ISLAMABAD: The Oil and Gas Regulatory Authority (Ogra) has imposed a Rs17.8 million fine on five oil marketing companies for not maintaining sufficient stocks of petroleum products in violation of their licence requirements which led to the country’s worst petrol crisis in January.
The companies were fined after completion of separate proceedings against them in which they were allowed to defend themselves. All of them were issued show-cause notices for not maintaining adequate stocks which resulted in acute shortages.
The five companies have been asked to deposit the fine within 10 days.
Ogra also imposed a fine of Rs9.1m on Askari Oil Marketing Company — a commercial arm of the armed forces — for violation of the Pakistan Petroleum Refining, Blending & Marketing Rules 1971 at the rate of Rs100,000 per defaulting petrol pump.
Ogra said the marketing company’s defence was not plausible as it developed 91 outlets between 2011 and 2015. It said the company had violated the government’s policy and directives of Ogra despite categorical instructions not to expand petrol pumps without necessary storage arrangements.
It also imposed a fine of Rs4.7m on Admore Gas Private Limited. It said that Admore first disowned such petrol pumps and removed them from the list provided to Ogra, but it was unacceptable.
It was fined Rs100,000 per outlet for 47 pumps.
Ogra imposed Rs1.6m fine on Byco Petroleum. It said Byco’s response to a show-cause notice was untenable because Ogra’s decision to suspend its marketing operations in 2011 was challenged by Byco which kept such stations running; they deposited the penalty in 2014 along with storage development plan and its operations were restored.
Byco, however, did not possess its own storage infrastructure. It said Byco’s expansion of 16 pumps was in gross violation of rules. Hence, Rs100,000 fine per pump found in violation of law.

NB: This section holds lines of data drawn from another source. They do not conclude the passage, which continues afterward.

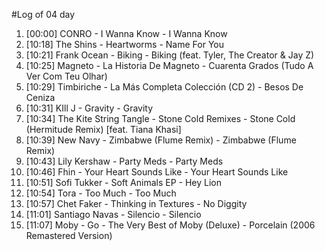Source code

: #Log of 04 day

1. [00:00] CONRO - I Wanna Know - I Wanna Know
1. [10:18] The Shins - Heartworms - Name For You
1. [10:21] Frank Ocean - Biking - Biking (feat. Tyler, The Creator & Jay Z)
1. [10:25] Magneto - La Historia De Magneto - Cuarenta Grados (Tudo A Ver Com Teu Olhar)
1. [10:29] Timbiriche - La Más Completa Colección (CD 2) - Besos De Ceniza
1. [10:31] KIll J - Gravity - Gravity
1. [10:34] The Kite String Tangle - Stone Cold Remixes - Stone Cold (Hermitude Remix) [feat. Tiana Khasi]
1. [10:39] New Navy - Zimbabwe (Flume Remix) - Zimbabwe (Flume Remix)
1. [10:43] Lily Kershaw - Party Meds - Party Meds
1. [10:46] Fhin - Your Heart Sounds Like - Your Heart Sounds Like
1. [10:51] Sofi Tukker - Soft Animals EP - Hey Lion
1. [10:54] Tora - Too Much - Too Much
1. [10:57] Chet Faker - Thinking in Textures - No Diggity
1. [11:01] Santiago Navas - Silencio - Silencio
1. [11:07] Moby - Go - The Very Best of Moby (Deluxe) - Porcelain (2006 Remastered Version)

Hascol Petroleum was fined Rs1.9m because it also appeared to have misled Ogra. It said storage facility referred by Hascol in KP were in fact storage of a lube oil blending plant and the Ogra had asked the company twice to get it inspected through third party inspectors if it claimed them to be storage infrastructure but remained reluctant.
“The said storage, therefore, cannot be considered as HPL storage infrastructure in KP,” Ogra said and pointed out that it developed 19 retail outlets in KP and Balochistan in violation of government policy and Ogra instructions.
While imposing Rs0.5m fine on Overseas Oil Trading, Ogra said the company had expanded its petrol pump network without back-up storage. The region-wise storage infrastructure was very vital and no such expansion could be allowed under rules unless backed up with necessary supply points and storage.
Violation of storage infrastructure requirement is violation of rules, said Ogra, adding that it had imposed fine on all companies under Section 6(2) (p)of the Ogra Ordinance and Rule 44 of the Pakistan Petroleum Refining, Blending & Marketing Rules.